▶ **What you are asked to do**:
With pictures left out, output exactly the lines from the line holding "extend API to" through the end of the data, both included.

▶ **Data supplied**:
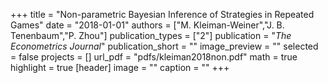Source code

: +++
title = "Non-parametric Bayesian Inference of Strategies in Repeated Games"
date = "2018-01-01"
authors = ["M. Kleiman-Weiner","J. B. Tenenbaum","P. Zhou"]
publication_types = ["2"]
publication = "_The Econometrics Journal_"
publication_short = ""
image_preview = ""
selected = false
projects = []
url_pdf = "pdfs/kleiman2018non.pdf"
math = true
highlight = true
[header]
image = ""
caption = ""
+++

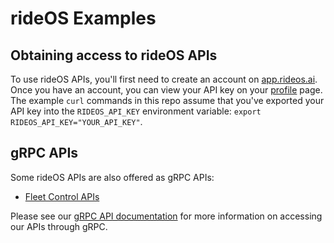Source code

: # rideOS Examples

## Obtaining access to rideOS APIs

To use rideOS APIs, you'll first need to create an account on [app.rideos.ai](https://app.rideos.ai/login#lockScreen=signUp). Once you have an account, you can view your API key on your [profile](https://app.rideos.ai/profile) page. The example `curl` commands in this repo assume that you've exported your API key into the `RIDEOS_API_KEY` environment variable: `export RIDEOS_API_KEY="YOUR_API_KEY"`.

## gRPC APIs

Some rideOS APIs are also offered as gRPC APIs:

* [Fleet Control APIs](grpc/docs/fleet_control.md)

Please see our [gRPC API documentation](grpc/docs/grpc_api.md) for more information on accessing our APIs through gRPC.

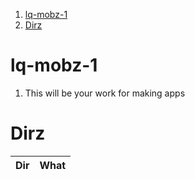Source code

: 1. [lq-mobz-1](#lq-mobz-1)
2. [Dirz](#dirz)

# lq-mobz-1

1. This will be your work for making apps

# Dirz

| Dir | What |
| :-: | :--: |
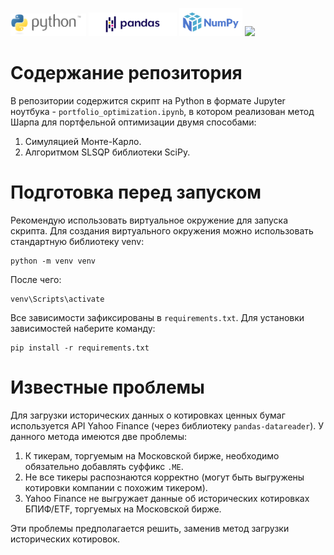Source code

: <img src=".\images\python-logo-generic.svg" width="24%"> <img src=".\images\pandas.svg" width="28%"> <img src=".\images\numpylogo.svg" width="20%">  <img src=".\images\Jupyter_logo.svg.svg" width="20%">




# Содержание репозитория

В репозитории содержится скрипт на Python в формате Jupyter ноутбука - `portfolio_optimization.ipynb`, в котором реализован метод Шарпа для портфельной оптимизации двумя способами:
1. Симуляцией Монте-Карло.
2. Алгоритмом SLSQP библиотеки SciPy.

# Подготовка перед запуском

Рекомендую использовать виртуальное окружение для запуска скрипта. Для создания виртуального окружения можно использовать стандартную библиотеку venv:

    python -m venv venv
    
После чего:

    venv\Scripts\activate

Все зависимости зафиксированы в `requirements.txt`. Для установки зависимостей наберите команду:

    pip install -r requirements.txt
    
# Известные проблемы

Для загрузки исторических данных о котировках ценных бумаг используется API Yahoo Finance (через библиотеку `pandas-datareader`). У данного метода имеются две проблемы:

1. К тикерам, торгуемым на Московской бирже, необходимо обязательно добавлять суффикс `.ME`.
2. Не все тикеры распознаются корректно (могут быть выгружены котировки компании с похожим тикером).
3. Yahoo Finance не выгружает данные об исторических котировках БПИФ/ETF, торгуемых на Московской бирже.

Эти проблемы предполагается решить, заменив метод загрузки исторических котировок.
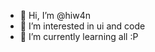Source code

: - 👋 Hi, I’m @hiw4n
- 👀 I’m interested in ui and code
- 🌱 I’m currently learning all :P
<!--- - 💞️ I’m looking to collaborate on ...
- 📫 How to reach me ...
- 😄 Pronouns: ...
- ⚡ Fun fact: ... --->

<!---
hiw4n/hiw4n is a ✨ special ✨ repository because its `README.md` (this file) appears on your GitHub profile.
You can click the Preview link to take a look at your changes.
--->
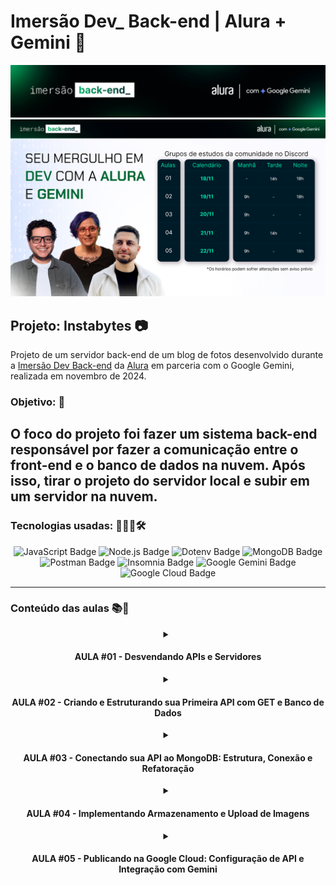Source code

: # Imersão Dev_ Back-end | Alura + Gemini 🤿

![Topo README.md](profile_img/Imerso_Back-endGemini_Notion.webp)
![Topo README.md](profile_img/WALLPAPER_Horizontal_BACK-END.png)

## Projeto: Instabytes 📷

Projeto de um servidor back-end de um blog de fotos desenvolvido durante a [Imersão Dev Back-end](https://cursos.alura.com.br/imersao) da [Alura](https://www.alura.com.br/) em parceria com o Google Gemini, realizada em novembro de 2024.

### Objetivo: 🎯

O foco do projeto foi fazer um sistema back-end responsável por fazer a comunicação entre o front-end e o banco de dados na nuvem. Após isso, tirar o projeto do servidor local e subir em um servidor na nuvem.
---

### Tecnologias usadas: 👨‍💻🧰🛠️

<div id="techs-list" align="center">

![JavaScript Badge](https://img.shields.io/badge/javascript-yellow?style=for-the-badge&labelColor=999999&logo=JavaScript&logoColor=white)
![Node.js Badge](https://img.shields.io/badge/node.js-5FA04E?style=for-the-badge&labelColor=999999&logo=nodedotjs&logoColor=white) 
![Dotenv Badge](https://img.shields.io/badge/dotenv-ECD53F?style=for-the-badge&labelColor=999999&logo=dotenv&logoColor=white) 
![MongoDB Badge](https://img.shields.io/badge/MongoDB-47A248?style=for-the-badge&labelColor=999999&logo=mongodb&logoColor=white)
![Postman Badge](https://img.shields.io/badge/Postman-FF6C37?style=for-the-badge&labelColor=999999&logo=postman&logoColor=white)
![Insomnia Badge](https://img.shields.io/badge/Insomnia-4000BF?style=for-the-badge&labelColor=999999&logo=insomnia&logoColor=white)
![Google Gemini Badge](https://img.shields.io/badge/Google_Gemini-8E75B2?style=for-the-badge&labelColor=999999&logo=googlegemini&logoColor=white)
![Google Cloud Badge](https://img.shields.io/badge/Google_Cloud-4285F4?style=for-the-badge&labelColor=999999&logo=googlecloud&logoColor=white)

</div>

<hr> 

<div id="aulas" align="left">

<summary><h3>Conteúdo das aulas 📚📝</h3></summary>

<div id="aulas-list" align="center">
<details>
<summary><h4> AULA #01 - Desvendando APIs e Servidores</h4></summary>
<li>Conhecer o projeto de blog de fotos;</li>
<li>Instalar o Node.js;</li>
<li>Aprender o que é um servidor;</li>
<li>Criar e subir um servidor;</li>
Criar a sua API Key do Gemini.</li>
</details>

<details>
<summary><h4>AULA #02 - Criando e Estruturando sua Primeira API com GET e Banco de Dados</h4></summary>
<li>Criar uma base de dados;</li>
<li>Criar um mock com ajuda do Gemini;</li>
<li>Armazenar os seus dados;</li>
<li>Adicionar rotas;</li>
<li>Utilizar o bancos de dados MongoDB;</li>
<li>Preparar o MongoDB para subir o recurso na Nuvem;</li>
</details>

<details>
<summary><h4>AULA #03 - Conectando sua API ao MongoDB: Estrutura, Conexão e Refatoração</h4></summary>
<li>Configurar o primeiro Cluster, Database e coleção no MongoDB;</li>
<li>Criar variáveis de ambiente;</li>
<li>Conectar o Banco com a API via String de conexão;</li>
<li>Criar código de configuração do banco na API;</li>
<li>Refatoração do primeiro get;</li>
</details>

<details>
<summary><h4>AULA #04 - Implementando Armazenamento e Upload de Imagens</h4></summary>
<li>Enviar informações para a sua base de dados;</li>
<li>Aprender sobre verbos HTTP;</li>
<li>Criar a rota POST/post e POST/upload;</li>
<li>Implementar o upload de imagens;</li>
<li>Testar a API com thunderClient e Postman;</li>
</details>

<details>
<summary><h4>AULA #05 - Publicando na Google Cloud: Configuração de API e Integração com Gemini</h4></summary>
<li>Fazer a lógica de armazenamento de imagens no servidor;</li>
<li>Criar a rota PUT para atualização de post;</li>
<li>Integrar com o Frontend;</li>
<li>Integrar com a API do Gemini;</li>
<li>Fazer o deploy do back-end na Google Cloud.</li>
</details>
</div>

</div>




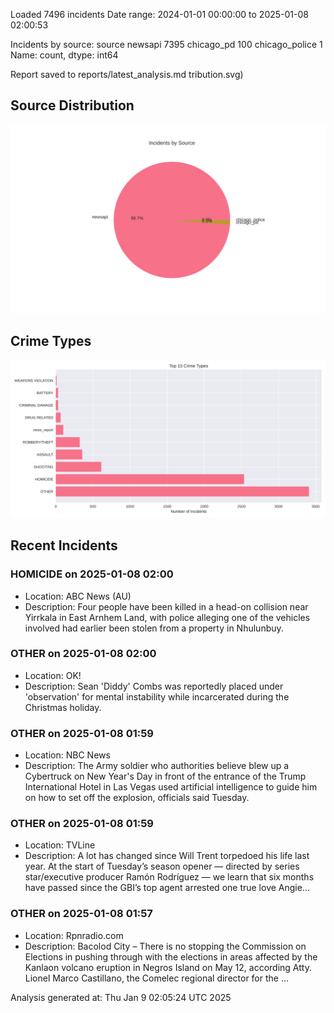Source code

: 
Loaded 7496 incidents
Date range: 2024-01-01 00:00:00 to 2025-01-08 02:00:53

Incidents by source:
source
newsapi           7395
chicago_pd         100
chicago_police       1
Name: count, dtype: int64

Report saved to reports/latest_analysis.md
tribution.svg)

## Source Distribution
![Source Distribution](images/source_distribution.svg)

## Crime Types
![Crime Types](images/crime_types.svg)

## Recent Incidents

### HOMICIDE on 2025-01-08 02:00
- Location: ABC News (AU)
- Description: Four people have been killed in a head-on collision near Yirrkala in East Arnhem Land, with police alleging one of the vehicles involved had earlier been stolen from a property in Nhulunbuy.


### OTHER on 2025-01-08 02:00
- Location: OK!
- Description: Sean 'Diddy' Combs was reportedly placed under 'observation' for mental instability while incarcerated during the Christmas holiday.


### OTHER on 2025-01-08 01:59
- Location: NBC News
- Description: The Army soldier who authorities believe blew up a Cybertruck on New Year's Day in front of the entrance of the Trump International Hotel in Las Vegas used artificial intelligence to guide him on how to set off the explosion, officials said Tuesday.


### OTHER on 2025-01-08 01:59
- Location: TVLine
- Description: A lot has changed since Will Trent torpedoed his life last year. At the start of Tuesday’s season opener — directed by series star/executive producer Ramón Rodríguez — we learn that six months have passed since the GBI’s top agent arrested one true love Angie…


### OTHER on 2025-01-08 01:57
- Location: Rpnradio.com
- Description: Bacolod City – There is no stopping the Commission on Elections in pushing through with the elections in areas affected by the Kanlaon volcano eruption in Negros Island on May 12, according Atty. Lionel Marco Castillano, the Comelec regional director for the …

Analysis generated at: Thu Jan  9 02:05:24 UTC 2025
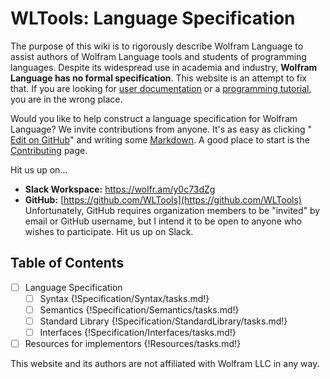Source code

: # WLTools: Language Specification

The purpose of this wiki is to rigorously describe Wolfram Language to assist authors of Wolfram Language tools and students of programming languages. Despite its widespread use in academia and industry, **Wolfram Language has no formal specification**. This website is an attempt to fix that. If you are looking for [user documentation](https://reference.wolfram.com/language/) or a [programming tutorial](http://www.wolfram.com/language/elementary-introduction/2nd-ed/), you are in the wrong place.

Would you like to help construct a language specification for Wolfram Language? We invite contributions from anyone. It's as easy as clicking "<a href="https://github.com/WLTools/LanguageSpec/edit/master/docs/index.md" class="icon icon-github"> Edit on GitHub</a>" and writing some [Markdown](https://github.com/adam-p/markdown-here/wiki/Markdown-Cheatsheet). A good place to start is the [Contributing](Contributing/index.md) page.

Hit us up on...

* **Slack Workspace:** https://wolfr.am/y0c73dZg
* **GitHub:** [https://github.com/WLTools](https://github.com/WLTools) Unfortunately, GitHub requires organization members to be "invited" by email or GitHub username, but I intend it to be open to anyone who wishes to participate. Hit us up on Slack.

## Table of Contents

- [ ] Language Specification
    - [ ] Syntax
{!Specification/Syntax/tasks.md!}
    - [ ] Semantics
{!Specification/Semantics/tasks.md!}
    - [ ] Standard Library
{!Specification/StandardLibrary/tasks.md!}
    - [ ] Interfaces
{!Specification/Interfaces/tasks.md!}
- [ ] Resources for implementors
{!Resources/tasks.md!}

This website and its authors are not affiliated with Wolfram LLC in any way.
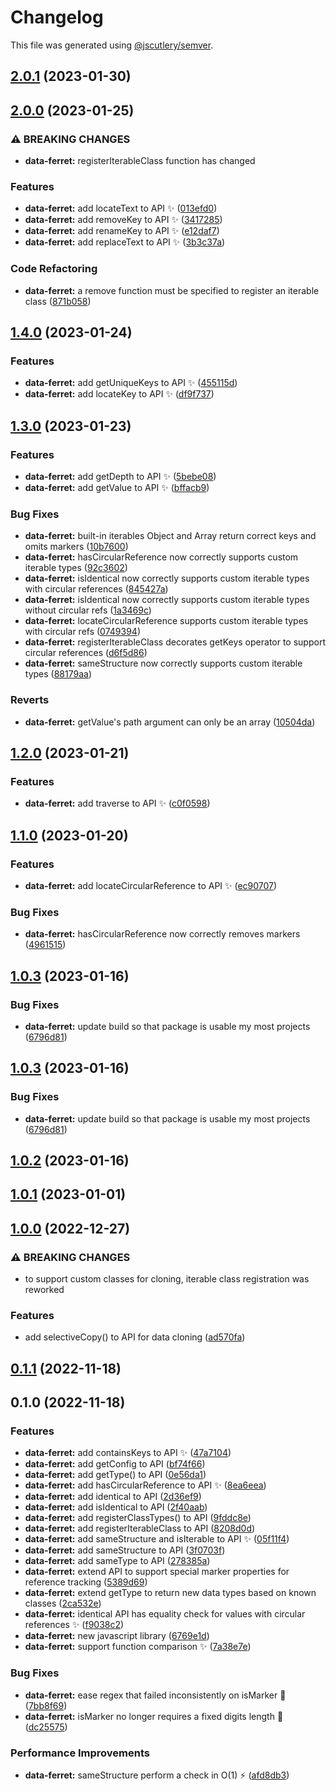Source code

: # Changelog

This file was generated using [@jscutlery/semver](https://github.com/jscutlery/semver).

## [2.0.1](https://github.com/enio-ireland/enio/compare/data-ferret-2.0.0...data-ferret-2.0.1) (2023-01-30)

## [2.0.0](https://github.com/enio-ireland/enio/compare/data-ferret-1.4.0...data-ferret-2.0.0) (2023-01-25)


### ⚠ BREAKING CHANGES

* **data-ferret:** registerIterableClass function has changed

### Features

* **data-ferret:** add locateText to API :sparkles: ([013efd0](https://github.com/enio-ireland/enio/commit/013efd0a794f8c027eee27411801b85c49a9878a))
* **data-ferret:** add removeKey to API :sparkles: ([3417285](https://github.com/enio-ireland/enio/commit/34172853a194b50aed9be52fb7830f475f42b778))
* **data-ferret:** add renameKey to API :sparkles: ([e12daf7](https://github.com/enio-ireland/enio/commit/e12daf71ef48ded0566978eeb5287d08fc25adf1))
* **data-ferret:** add replaceText to API :sparkles: ([3b3c37a](https://github.com/enio-ireland/enio/commit/3b3c37aac17a0eabc143a4d28b0eefa106d0bafc))


### Code Refactoring

* **data-ferret:** a remove function must be specified to register an iterable class ([871b058](https://github.com/enio-ireland/enio/commit/871b058028e77e32bbee03b6deba40121461043a))

## [1.4.0](https://github.com/enio-ireland/enio/compare/data-ferret-1.3.0...data-ferret-1.4.0) (2023-01-24)


### Features

* **data-ferret:** add getUniqueKeys to API :sparkles: ([455115d](https://github.com/enio-ireland/enio/commit/455115df3bdba87e4bc3f43a3e8c5642e98ee296))
* **data-ferret:** add locateKey to API :sparkles: ([df9f737](https://github.com/enio-ireland/enio/commit/df9f73747a1683b18e4e4086afe2a80cf954e75f))

## [1.3.0](https://github.com/enio-ireland/enio/compare/data-ferret-1.2.0...data-ferret-1.3.0) (2023-01-23)


### Features

* **data-ferret:** add getDepth to API :sparkles: ([5bebe08](https://github.com/enio-ireland/enio/commit/5bebe0830584524ba3b2850698d7c4a17e58f7c7))
* **data-ferret:** add getValue to API :sparkles: ([bffacb9](https://github.com/enio-ireland/enio/commit/bffacb968b677ee8d1b37f46892221f2c2441e53))


### Bug Fixes

* **data-ferret:** built-in iterables Object and Array return correct keys and omits markers ([10b7600](https://github.com/enio-ireland/enio/commit/10b7600c15076049c30b6b7789e1058e281d6467))
* **data-ferret:** hasCircularReference now correctly supports custom iterable types ([92c3602](https://github.com/enio-ireland/enio/commit/92c3602446c8b80fca933495114e76563b9eb041))
* **data-ferret:** isIdentical now correctly supports custom iterable types with circular references ([845427a](https://github.com/enio-ireland/enio/commit/845427ae321a672480353b08b8a490f8aa0fde5a))
* **data-ferret:** isIdentical now correctly supports custom iterable types without circular refs ([1a3469c](https://github.com/enio-ireland/enio/commit/1a3469c635ae792eef6c1d2f50d950fecbaa5b71))
* **data-ferret:** locateCircularReference supports custom iterable types with circular refs ([0749394](https://github.com/enio-ireland/enio/commit/07493944c008953d8343105e5bc29a44fb074c9b))
* **data-ferret:** registerIterableClass decorates getKeys operator to support circular references ([d6f5d86](https://github.com/enio-ireland/enio/commit/d6f5d86a16c5880ab1de60178f6664773d58def7))
* **data-ferret:** sameStructure now correctly supports custom iterable types ([88179aa](https://github.com/enio-ireland/enio/commit/88179aa3d26176f83c1ae0a6bb08fb22aeb5dbb2))


### Reverts

* **data-ferret:** getValue's path argument can only be an array ([10504da](https://github.com/enio-ireland/enio/commit/10504da0f182b34571c9c212459bfe031d7bb3ba))

## [1.2.0](https://github.com/enio-ireland/enio/compare/data-ferret-1.1.0...data-ferret-1.2.0) (2023-01-21)


### Features

* **data-ferret:** add traverse to API :sparkles: ([c0f0598](https://github.com/enio-ireland/enio/commit/c0f059840eeddb104d7d53c734ad18165220c8e3))

## [1.1.0](https://github.com/enio-ireland/enio/compare/data-ferret-1.0.3...data-ferret-1.1.0) (2023-01-20)


### Features

* **data-ferret:** add locateCircularReference to API :sparkles: ([ec90707](https://github.com/enio-ireland/enio/commit/ec907074005849780dbf06606139dbc355c40bf2))


### Bug Fixes

* **data-ferret:** hasCircularReference now correctly removes markers ([4961515](https://github.com/enio-ireland/enio/commit/4961515a591ed64bb3ba0e17a2867cb096645c58))

## [1.0.3](https://github.com/enio-ireland/enio/compare/data-ferret-1.0.2...data-ferret-1.0.3) (2023-01-16)


### Bug Fixes

* **data-ferret:** update build so that package is usable my most projects ([6796d81](https://github.com/enio-ireland/enio/commit/6796d81ab57b419de3028fbe07b3d32c3a2802e7))

## [1.0.3](https://github.com/enio-ireland/enio/compare/data-ferret-1.0.2...data-ferret-1.0.3) (2023-01-16)


### Bug Fixes

* **data-ferret:** update build so that package is usable my most projects ([6796d81](https://github.com/enio-ireland/enio/commit/6796d81ab57b419de3028fbe07b3d32c3a2802e7))

## [1.0.2](https://github.com/enio-ireland/enio/compare/data-ferret-1.0.1...data-ferret-1.0.2) (2023-01-16)

## [1.0.1](https://github.com/enio-ireland/enio/compare/data-ferret-1.0.0...data-ferret-1.0.1) (2023-01-01)

## [1.0.0](https://github.com/enio-ireland/enio/compare/data-ferret-0.1.1...data-ferret-1.0.0) (2022-12-27)


### ⚠ BREAKING CHANGES

* to support custom classes for cloning, iterable class registration was reworked

### Features

* add selectiveCopy() to API for data cloning ([ad570fa](https://github.com/enio-ireland/enio/commit/ad570faefc38cd7c6c78f237a91e1543e4c9d3a4))

## [0.1.1](https://github.com/enio-ireland/enio/compare/data-ferret-0.1.0...data-ferret-0.1.1) (2022-11-18)

## 0.1.0 (2022-11-18)


### Features

* **data-ferret:** add containsKeys to API :sparkles: ([47a7104](https://github.com/enio-ireland/enio/commit/47a7104ae7bc55053e51430962dd56c64d78a2f7))
* **data-ferret:** add getConfig to API ([bf74f66](https://github.com/enio-ireland/enio/commit/bf74f664b3a5ba018bf82e694b811de50822a4a0))
* **data-ferret:** add getType() to API ([0e56da1](https://github.com/enio-ireland/enio/commit/0e56da120f0c50b7faa8f35797b602bc4a4f8f01))
* **data-ferret:** add hasCircularReference to API :sparkles: ([8ea6eea](https://github.com/enio-ireland/enio/commit/8ea6eea16cc1a8d14836549ff968c6c01d894252))
* **data-ferret:** add identical to API ([2d36ef9](https://github.com/enio-ireland/enio/commit/2d36ef98aa45599d5c575ec60f9f6c1be571f147))
* **data-ferret:** add isIdentical to API ([2f40aab](https://github.com/enio-ireland/enio/commit/2f40aab45cf071547c26aff75d38522eae9fb645))
* **data-ferret:** add registerClassTypes() to API ([9fddc8e](https://github.com/enio-ireland/enio/commit/9fddc8e498089cc8c87cf70a1235bc959faa1c7d))
* **data-ferret:** add registerIterableClass to API ([8208d0d](https://github.com/enio-ireland/enio/commit/8208d0dcf627d1c0f90bd6c518a287814be86a53))
* **data-ferret:** add sameStructure and isIterable to API :sparkles: ([05f11f4](https://github.com/enio-ireland/enio/commit/05f11f4af98e29e450c8c453bb195a7ba303790c))
* **data-ferret:** add sameStructure to API ([3f0703f](https://github.com/enio-ireland/enio/commit/3f0703f466df6b149bc25a1654a5f9f169eb6b87))
* **data-ferret:** add sameType to API ([278385a](https://github.com/enio-ireland/enio/commit/278385ab210ad70e1689be57a3a4ff2de7b4eba6))
* **data-ferret:** extend API to support special marker properties for reference tracking ([5389d69](https://github.com/enio-ireland/enio/commit/5389d69dad84df8695d76b661321e816eaae3fb6))
* **data-ferret:** extend getType to return new data types based on known classes ([2ca532e](https://github.com/enio-ireland/enio/commit/2ca532e26b2a0befe64e88bb6c1afb6038d6dcf0))
* **data-ferret:** identical API has equality check for values with circular references :sparkles: ([f9038c2](https://github.com/enio-ireland/enio/commit/f9038c20596f82c285cfa3ecc152432e192b5d85))
* **data-ferret:** new javascript library ([6769e1d](https://github.com/enio-ireland/enio/commit/6769e1db96dcbff4fb0370ca20623f48a0152cfb))
* **data-ferret:** support function comparison :sparkles: ([7a38e7e](https://github.com/enio-ireland/enio/commit/7a38e7e2e000c42de5cded5c482cb00ed82bb411))


### Bug Fixes

* **data-ferret:** ease regex that failed inconsistently on isMarker :bug: ([7bb8f69](https://github.com/enio-ireland/enio/commit/7bb8f6956d77d9bc6a5a27883a433b7a4ceced86))
* **data-ferret:** isMarker no longer requires a fixed digits length :bug: ([dc25575](https://github.com/enio-ireland/enio/commit/dc255752843517d8378f1df6964bdf70a8f16729))


### Performance Improvements

* **data-ferret:** sameStructure perform a check in O(1) :zap: ([afd8db3](https://github.com/enio-ireland/enio/commit/afd8db36c7dccfa9f04b25bce7f5e442dfecde71))
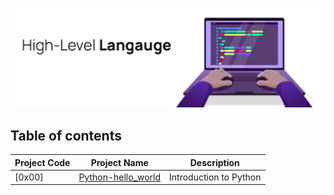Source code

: 
![Dev ops](assets/hl.png)

## Table of contents
Project Code | Project Name | Description
-----|------ | -----------
[0x00] | [Python-hello_world](./0x00-python-hello_world ) | Introduction to Python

▶ **Answer to the exercise**:
* **data-ferret:** extend API to support special marker properties for reference tracking ([5389d69](https://github.com/enio-ireland/enio/commit/5389d69dad84df8695d76b661321e816eaae3fb6))
* **data-ferret:** extend getType to return new data types based on known classes ([2ca532e](https://github.com/enio-ireland/enio/commit/2ca532e26b2a0befe64e88bb6c1afb6038d6dcf0))
* **data-ferret:** identical API has equality check for values with circular references :sparkles: ([f9038c2](https://github.com/enio-ireland/enio/commit/f9038c20596f82c285cfa3ecc152432e192b5d85))
* **data-ferret:** new javascript library ([6769e1d](https://github.com/enio-ireland/enio/commit/6769e1db96dcbff4fb0370ca20623f48a0152cfb))
* **data-ferret:** support function comparison :sparkles: ([7a38e7e](https://github.com/enio-ireland/enio/commit/7a38e7e2e000c42de5cded5c482cb00ed82bb411))


### Bug Fixes

* **data-ferret:** ease regex that failed inconsistently on isMarker :bug: ([7bb8f69](https://github.com/enio-ireland/enio/commit/7bb8f6956d77d9bc6a5a27883a433b7a4ceced86))
* **data-ferret:** isMarker no longer requires a fixed digits length :bug: ([dc25575](https://github.com/enio-ireland/enio/commit/dc255752843517d8378f1df6964bdf70a8f16729))


### Performance Improvements

* **data-ferret:** sameStructure perform a check in O(1) :zap: ([afd8db3](https://github.com/enio-ireland/enio/commit/afd8db36c7dccfa9f04b25bce7f5e442dfecde71))
Source code

: 
![Dev ops](assets/hl.png)

## Table of contents
Project Code | Project Name | Description
-----|------ | -----------
[0x00] | [Python-hello_world](./0x00-python-hello_world ) | Introduction to Python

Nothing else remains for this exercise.